» PROMPT: Give each entry back by retyping it exactly as written.

Stored data:
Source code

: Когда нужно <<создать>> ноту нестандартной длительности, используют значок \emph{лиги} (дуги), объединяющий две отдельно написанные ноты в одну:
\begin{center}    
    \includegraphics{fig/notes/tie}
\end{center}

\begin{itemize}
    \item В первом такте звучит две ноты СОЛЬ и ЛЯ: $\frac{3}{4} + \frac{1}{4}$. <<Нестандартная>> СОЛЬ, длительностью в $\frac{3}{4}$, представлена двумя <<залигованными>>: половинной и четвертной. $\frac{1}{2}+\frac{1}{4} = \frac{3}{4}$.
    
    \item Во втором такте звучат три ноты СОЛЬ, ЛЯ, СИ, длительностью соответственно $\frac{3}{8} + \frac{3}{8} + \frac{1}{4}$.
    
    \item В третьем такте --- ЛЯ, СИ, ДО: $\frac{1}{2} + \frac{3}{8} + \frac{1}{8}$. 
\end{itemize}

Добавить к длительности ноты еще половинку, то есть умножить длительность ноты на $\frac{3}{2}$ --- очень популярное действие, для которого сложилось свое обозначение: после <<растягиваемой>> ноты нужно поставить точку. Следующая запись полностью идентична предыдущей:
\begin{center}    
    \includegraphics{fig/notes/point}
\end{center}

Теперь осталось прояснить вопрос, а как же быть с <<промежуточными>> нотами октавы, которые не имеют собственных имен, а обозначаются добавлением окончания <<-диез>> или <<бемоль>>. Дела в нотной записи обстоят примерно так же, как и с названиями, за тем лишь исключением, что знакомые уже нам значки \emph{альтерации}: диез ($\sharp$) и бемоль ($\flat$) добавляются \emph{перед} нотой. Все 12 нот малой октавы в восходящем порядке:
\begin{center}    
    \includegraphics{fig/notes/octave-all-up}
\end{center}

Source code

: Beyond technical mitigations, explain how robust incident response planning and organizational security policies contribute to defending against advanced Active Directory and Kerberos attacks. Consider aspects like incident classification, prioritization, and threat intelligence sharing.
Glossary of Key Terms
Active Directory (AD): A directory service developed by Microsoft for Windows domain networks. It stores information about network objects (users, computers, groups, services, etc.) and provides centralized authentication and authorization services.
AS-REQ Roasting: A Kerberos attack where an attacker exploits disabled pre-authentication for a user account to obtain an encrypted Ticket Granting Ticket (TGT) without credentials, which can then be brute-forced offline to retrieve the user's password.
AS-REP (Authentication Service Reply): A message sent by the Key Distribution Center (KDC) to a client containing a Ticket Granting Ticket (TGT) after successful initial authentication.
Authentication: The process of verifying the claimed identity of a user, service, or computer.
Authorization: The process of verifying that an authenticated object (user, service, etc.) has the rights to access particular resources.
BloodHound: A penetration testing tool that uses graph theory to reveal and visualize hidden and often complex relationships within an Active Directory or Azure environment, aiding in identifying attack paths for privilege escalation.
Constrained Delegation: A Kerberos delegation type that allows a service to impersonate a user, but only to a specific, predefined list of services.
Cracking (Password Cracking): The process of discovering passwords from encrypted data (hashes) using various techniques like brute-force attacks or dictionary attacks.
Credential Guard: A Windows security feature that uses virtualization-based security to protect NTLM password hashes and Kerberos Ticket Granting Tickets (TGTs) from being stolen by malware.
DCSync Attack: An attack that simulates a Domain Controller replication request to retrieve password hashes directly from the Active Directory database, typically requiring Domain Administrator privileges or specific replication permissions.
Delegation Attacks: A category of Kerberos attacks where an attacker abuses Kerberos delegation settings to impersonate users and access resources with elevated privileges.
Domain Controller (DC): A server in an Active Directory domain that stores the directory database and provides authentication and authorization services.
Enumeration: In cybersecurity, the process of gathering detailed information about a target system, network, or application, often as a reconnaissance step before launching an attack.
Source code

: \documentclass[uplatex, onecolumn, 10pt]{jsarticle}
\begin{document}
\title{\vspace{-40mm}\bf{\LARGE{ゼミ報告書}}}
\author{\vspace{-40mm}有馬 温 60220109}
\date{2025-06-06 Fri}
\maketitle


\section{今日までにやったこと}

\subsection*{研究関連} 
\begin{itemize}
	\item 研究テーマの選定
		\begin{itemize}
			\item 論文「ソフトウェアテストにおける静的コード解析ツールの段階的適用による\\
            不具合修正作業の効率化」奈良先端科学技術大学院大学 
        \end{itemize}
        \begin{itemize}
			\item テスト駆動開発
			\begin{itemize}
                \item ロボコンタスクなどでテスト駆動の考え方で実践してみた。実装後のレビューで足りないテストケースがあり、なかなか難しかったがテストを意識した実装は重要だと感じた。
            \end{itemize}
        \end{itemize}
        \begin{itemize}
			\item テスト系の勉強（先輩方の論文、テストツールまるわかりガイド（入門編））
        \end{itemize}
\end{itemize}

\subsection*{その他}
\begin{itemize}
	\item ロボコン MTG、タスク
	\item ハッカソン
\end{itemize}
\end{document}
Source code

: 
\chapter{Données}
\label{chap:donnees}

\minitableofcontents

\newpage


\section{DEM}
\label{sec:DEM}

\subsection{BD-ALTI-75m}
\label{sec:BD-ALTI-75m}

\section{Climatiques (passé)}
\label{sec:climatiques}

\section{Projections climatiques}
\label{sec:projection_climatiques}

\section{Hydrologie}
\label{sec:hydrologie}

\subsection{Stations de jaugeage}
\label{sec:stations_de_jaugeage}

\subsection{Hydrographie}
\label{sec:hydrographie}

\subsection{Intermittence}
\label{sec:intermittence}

» TASK SOLUTION:
Source code

: Когда нужно <<создать>> ноту нестандартной длительности, используют значок \emph{лиги} (дуги), объединяющий две отдельно написанные ноты в одну:
\begin{center}    
    \includegraphics{fig/notes/tie}
\end{center}

\begin{itemize}
    \item В первом такте звучит две ноты СОЛЬ и ЛЯ: $\frac{3}{4} + \frac{1}{4}$. <<Нестандартная>> СОЛЬ, длительностью в $\frac{3}{4}$, представлена двумя <<залигованными>>: половинной и четвертной. $\frac{1}{2}+\frac{1}{4} = \frac{3}{4}$.
    
    \item Во втором такте звучат три ноты СОЛЬ, ЛЯ, СИ, длительностью соответственно $\frac{3}{8} + \frac{3}{8} + \frac{1}{4}$.
    
    \item В третьем такте --- ЛЯ, СИ, ДО: $\frac{1}{2} + \frac{3}{8} + \frac{1}{8}$. 
\end{itemize}

Добавить к длительности ноты еще половинку, то есть умножить длительность ноты на $\frac{3}{2}$ --- очень популярное действие, для которого сложилось свое обозначение: после <<растягиваемой>> ноты нужно поставить точку. Следующая запись полностью идентична предыдущей:
\begin{center}    
    \includegraphics{fig/notes/point}
\end{center}

Теперь осталось прояснить вопрос, а как же быть с <<промежуточными>> нотами октавы, которые не имеют собственных имен, а обозначаются добавлением окончания <<-диез>> или <<бемоль>>. Дела в нотной записи обстоят примерно так же, как и с названиями, за тем лишь исключением, что знакомые уже нам значки \emph{альтерации}: диез ($\sharp$) и бемоль ($\flat$) добавляются \emph{перед} нотой. Все 12 нот малой октавы в восходящем порядке:
\begin{center}    
    \includegraphics{fig/notes/octave-all-up}
\end{center}

Source code

: Beyond technical mitigations, explain how robust incident response planning and organizational security policies contribute to defending against advanced Active Directory and Kerberos attacks. Consider aspects like incident classification, prioritization, and threat intelligence sharing.
Glossary of Key Terms
Active Directory (AD): A directory service developed by Microsoft for Windows domain networks. It stores information about network objects (users, computers, groups, services, etc.) and provides centralized authentication and authorization services.
AS-REQ Roasting: A Kerberos attack where an attacker exploits disabled pre-authentication for a user account to obtain an encrypted Ticket Granting Ticket (TGT) without credentials, which can then be brute-forced offline to retrieve the user's password.
AS-REP (Authentication Service Reply): A message sent by the Key Distribution Center (KDC) to a client containing a Ticket Granting Ticket (TGT) after successful initial authentication.
Authentication: The process of verifying the claimed identity of a user, service, or computer.
Authorization: The process of verifying that an authenticated object (user, service, etc.) has the rights to access particular resources.
BloodHound: A penetration testing tool that uses graph theory to reveal and visualize hidden and often complex relationships within an Active Directory or Azure environment, aiding in identifying attack paths for privilege escalation.
Constrained Delegation: A Kerberos delegation type that allows a service to impersonate a user, but only to a specific, predefined list of services.
Cracking (Password Cracking): The process of discovering passwords from encrypted data (hashes) using various techniques like brute-force attacks or dictionary attacks.
Credential Guard: A Windows security feature that uses virtualization-based security to protect NTLM password hashes and Kerberos Ticket Granting Tickets (TGTs) from being stolen by malware.
DCSync Attack: An attack that simulates a Domain Controller replication request to retrieve password hashes directly from the Active Directory database, typically requiring Domain Administrator privileges or specific replication permissions.
Delegation Attacks: A category of Kerberos attacks where an attacker abuses Kerberos delegation settings to impersonate users and access resources with elevated privileges.
Domain Controller (DC): A server in an Active Directory domain that stores the directory database and provides authentication and authorization services.
Enumeration: In cybersecurity, the process of gathering detailed information about a target system, network, or application, often as a reconnaissance step before launching an attack.
Source code

: \documentclass[uplatex, onecolumn, 10pt]{jsarticle}
\begin{document}
\title{\vspace{-40mm}\bf{\LARGE{ゼミ報告書}}}
\author{\vspace{-40mm}有馬 温 60220109}
\date{2025-06-06 Fri}
\maketitle


\section{今日までにやったこと}

\subsection*{研究関連} 
\begin{itemize}
	\item 研究テーマの選定
		\begin{itemize}
			\item 論文「ソフトウェアテストにおける静的コード解析ツールの段階的適用による\\
            不具合修正作業の効率化」奈良先端科学技術大学院大学 
        \end{itemize}
        \begin{itemize}
			\item テスト駆動開発
			\begin{itemize}
                \item ロボコンタスクなどでテスト駆動の考え方で実践してみた。実装後のレビューで足りないテストケースがあり、なかなか難しかったがテストを意識した実装は重要だと感じた。
            \end{itemize}
        \end{itemize}
        \begin{itemize}
			\item テスト系の勉強（先輩方の論文、テストツールまるわかりガイド（入門編））
        \end{itemize}
\end{itemize}

\subsection*{その他}
\begin{itemize}
	\item ロボコン MTG、タスク
	\item ハッカソン
\end{itemize}
\end{document}
Source code

: 
\chapter{Données}
\label{chap:donnees}

\minitableofcontents

\newpage


\section{DEM}
\label{sec:DEM}

\subsection{BD-ALTI-75m}
\label{sec:BD-ALTI-75m}

\section{Climatiques (passé)}
\label{sec:climatiques}

\section{Projections climatiques}
\label{sec:projection_climatiques}

\section{Hydrologie}
\label{sec:hydrologie}

\subsection{Stations de jaugeage}
\label{sec:stations_de_jaugeage}

\subsection{Hydrographie}
\label{sec:hydrographie}

\subsection{Intermittence}
\label{sec:intermittence}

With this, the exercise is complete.